When Amazon announced its plan to buy iRobot, most analysts shrugged. Amazon doesn’t make vacuums, so where’s the harm? Regulators seemed to agree. It looked like the deal would sail through.
But one individual — a former student of Stanford’s d.school — saw the story differently.
From a single design class, she learned the mindsets of innovation: learning from others, discovering insights to reframe problems, and quickly creating prototypes to test the ideas through studying design thinking. These Innovation-ish Mindsets are shared by design thinking and all popular innovation and creative problem-solving methods. She didn’t leave those lessons in the classroom. She carried them into her activism, forging her own path forward.
Drawing on her experience leading computer vision and IoT teams at Ring, she recognized that the merger wasn’t about vacuums at all. It was about ecosystems: patents to strengthen Amazon’s warehouses, connected devices to expand its Sidewalk network, and data to deepen AWS’s dominance.
Based on that insight, she took a small step forward. She used a prototyping move to test her core idea to see if it resonated. She wrote a 50-page paper reframing the merger as a systemic threat and sent it to the European Commission. Within a week, the Commission responded and issued objections. A few months later, Amazon and iRobot abandoned the deal.

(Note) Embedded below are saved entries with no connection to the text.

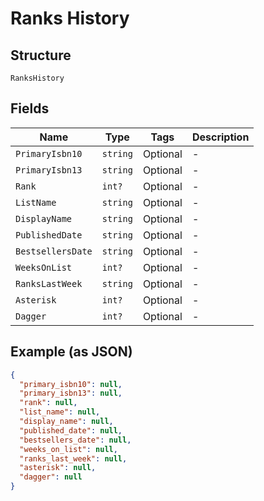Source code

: 
# Ranks History

## Structure

`RanksHistory`

## Fields

| Name | Type | Tags | Description |
|  --- | --- | --- | --- |
| `PrimaryIsbn10` | `string` | Optional | - |
| `PrimaryIsbn13` | `string` | Optional | - |
| `Rank` | `int?` | Optional | - |
| `ListName` | `string` | Optional | - |
| `DisplayName` | `string` | Optional | - |
| `PublishedDate` | `string` | Optional | - |
| `BestsellersDate` | `string` | Optional | - |
| `WeeksOnList` | `int?` | Optional | - |
| `RanksLastWeek` | `string` | Optional | - |
| `Asterisk` | `int?` | Optional | - |
| `Dagger` | `int?` | Optional | - |

## Example (as JSON)

```json
{
  "primary_isbn10": null,
  "primary_isbn13": null,
  "rank": null,
  "list_name": null,
  "display_name": null,
  "published_date": null,
  "bestsellers_date": null,
  "weeks_on_list": null,
  "ranks_last_week": null,
  "asterisk": null,
  "dagger": null
}
```

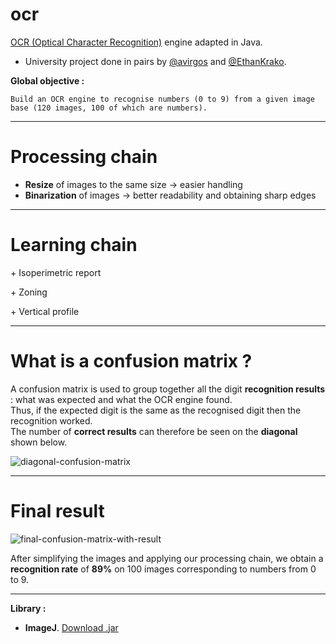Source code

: # ocr

[OCR (Optical Character Recognition)](https://en.wikipedia.org/wiki/Optical_character_recognition) engine adapted in Java.

- University project done in pairs by [@avirgos](https://github.com/avirgos) and [@EthanKrako](https://github.com/EthanKrako).

__Global objective :__
```
Build an OCR engine to recognise numbers (0 to 9) from a given image base (120 images, 100 of which are numbers).
```
______________________________________

# Processing chain

- __Resize__ of images to the same size -> easier handling
- __Binarization__ of images -> better readability and obtaining sharp edges

______________________________________

# Learning chain

\+ Isoperimetric report

\+ Zoning

\+ Vertical profile

______________________________________

# What is a confusion matrix ?

A confusion matrix is used to group together all the digit __recognition results__ : what was expected and what the OCR engine found.   
Thus, if the expected digit is the same as the recognised digit then the recognition worked.  
The number of __correct results__ can therefore be seen on the __diagonal__ shown below. 

![diagonal-confusion-matrix]()

______________________________________

# Final result

![final-confusion-matrix-with-result]()

After simplifying the images and applying our processing chain, we obtain a __recognition rate__ of __89%__ on 100 images corresponding to numbers from 0 to 9.

______________________________________

__Library :__

- __ImageJ__. [Download .jar](https://imagej.nih.gov/ij/download.html)
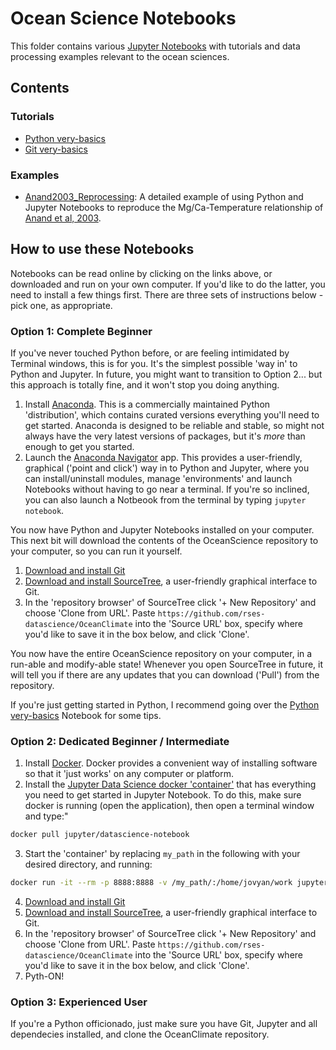 # Ocean Science Notebooks

This folder contains various [Jupyter Notebooks](http://jupyter.org/) with tutorials and data processing examples relevant to the ocean sciences.

## Contents

### Tutorials
* [Python very-basics](Tutorials/Python_very-basics.ipynb)
* [Git very-basics](Tutorials/Git_Very_Basics.ipynb)

### Examples
* [Anand2003_Reprocessing](Examples/Anand2003_Reprocessing.ipynb): A detailed example of using Python and Jupyter Notebooks to reproduce the Mg/Ca-Temperature relationship of [Anand et al, 2003](http://dx.doi.org/10.1029/2002PA000846).

## How to use these Notebooks

Notebooks can be read online by clicking on the links above, or downloaded and run on your own computer. If you'd like to do the latter, you need to install a few things first. There are three sets of instructions below - pick one, as appropriate.

### Option 1: Complete Beginner

If you've never touched Python before, or are feeling intimidated by Terminal windows, this is for you. It's the simplest possible 'way in' to Python and Jupyter. In future, you might want to transition to Option 2... but this approach is totally fine, and it won't stop you doing anything.

1. Install [Anaconda](https://www.continuum.io/downloads).
    This is a commercially maintained Python 'distribution', which contains curated versions everything you'll need to get started. Anaconda is designed to be reliable and stable, so might not always have the very latest versions of packages, but it's *more* than enough to get you started.
2. Launch the [Anaconda Navigator](https://docs.continuum.io/anaconda/navigator/) app.
    This provides a user-friendly, graphical ('point and click') way in to Python and Jupyter, where you can install/uninstall modules, manage 'environments' and launch Notebooks without having to go near a terminal. If you're so inclined, you can also launch a Notbeook from the terminal by typing `jupyter notebook`.

You now have Python and Jupyter Notebooks installed on your computer. This next bit will download the contents of the OceanScience repository to your computer, so you can run it yourself.

1. [Download and install Git](https://git-scm.com/downloads)
2. [Download and install SourceTree](https://www.sourcetreeapp.com/), a user-friendly graphical interface to Git.
3. In the 'repository browser' of SourceTree click '+ New Repository' and choose 'Clone from URL'. Paste `https://github.com/rses-datascience/OceanClimate` into the 'Source URL' box, specify where you'd like to save it in the box below, and click 'Clone'.

You now have the entire OceanScience repository on your computer, in a run-able and modify-able state! Whenever you open SourceTree in future, it will tell you if there are any updates that you can download ('Pull') from the repository.

If you're just getting started in Python, I recommend going over the [Python very-basics](Tutorials/Python_very-basics.ipynb) Notebook for some tips.

### Option 2: Dedicated Beginner / Intermediate

1. Install [Docker](https://www.docker.com/).
    Docker provides a convenient way of installing software so that it 'just works' on any computer or platform.
2. Install the [Jupyter Data Science docker 'container'](https://hub.docker.com/r/jupyter/datascience-notebook/) that has everything you need to get started in Jupyter Notebook. To do this, make sure docker is running (open the application), then open a terminal window and type:"
```bash
docker pull jupyter/datascience-notebook
```
3. Start the 'container' by replacing `my_path` in the following with your desired directory, and running:
```bash
docker run -it --rm -p 8888:8888 -v /my_path/:/home/jovyan/work jupyter/datascience-notebook
```
4. [Download and install Git](https://git-scm.com/downloads)
5. [Download and install SourceTree](https://www.sourcetreeapp.com/), a user-friendly graphical interface to Git.
6. In the 'repository browser' of SourceTree click '+ New Repository' and choose 'Clone from URL'. Paste `https://github.com/rses-datascience/OceanClimate` into the 'Source URL' box, specify where you'd like to save it in the box below, and click 'Clone'.
7. Pyth-ON!

### Option 3: Experienced User
If you're a Python officionado, just make sure you have Git, Jupyter and all dependecies installed, and clone the OceanClimate repository.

She was one person against one of the world’s most powerful companies, and the only way to succeed was to influence one of the largest regulatory institutions, the EU Commission.
At first glance, it looks like a moonshot, the kind of challenge that would take years of lobbying and armies of lawyers. But here’s the truth: it wasn’t a moonshot at all. It was a roof-shot — a well-aimed, achievable effort that produced a giant, system-level impact.
From Innovation-ish Mindset Lessons to Global Activism
She doesn’t call her work activism. She calls it design. “I’m simply designing level playing fields for new entrants,” she says.
That framing is no accident. It comes directly from the Innovation-ish approach of creating breakthrough solutions of all kinds from products to problems of power, policy, and fairness.
The Innovation-ish mindsets she practiced in class became the foundation for her activism:
Insights Mindset: Reframing the question. Regulators asked, “Does this harm competition in vacuums?” She asked, “Why would Amazon sell the vacuums at a loss?”
Iterations Mindset: Prototyping her perspective through the 50-page paper — testing whether her reframing would resonate.
Implications Mindset: Mapping system-level consequences, much like ecologists track how one change cascades through an ecosystem. She asked, “What ripple effects will this create across logistics, cloud, and IoT?”
Inspirations Mindset: Telling a story that regulators could act on. Instead of fighting a merger, she invited them to see a bigger picture of leveling the playing field.
Redefining What’s Possible
At first, the thought of taking on Amazon and the EU Commission might seem impossible. But her story proves that a breakthrough idea doesn’t always require moonshots. Sometimes, a targeted roof-shot based on the right insights can create global impact.
That’s the essence of being Innovation-ish: real people making small moves, intentionally chosen using the six innovation-ish mindsets, applied to the real world’s biggest challenges.
Moonshots will always inspire us. But as her story shows, never underestimate the power of a well-aimed roof-shot.
From Apathy to Action
Today, when global problems can feel overwhelming, we need more people who think this way. Policymakers, entrepreneurs, and activists can apply Innovation-ish mindsets to uncover hidden consequences, frame problems differently, and make small moves that build momentum.
What’s the big challenge you want to take on, but feels too big. You don’t need an army of lawyers or infinite resources to make change. You just need to change your mindset and think differently. Then, you can take your shot.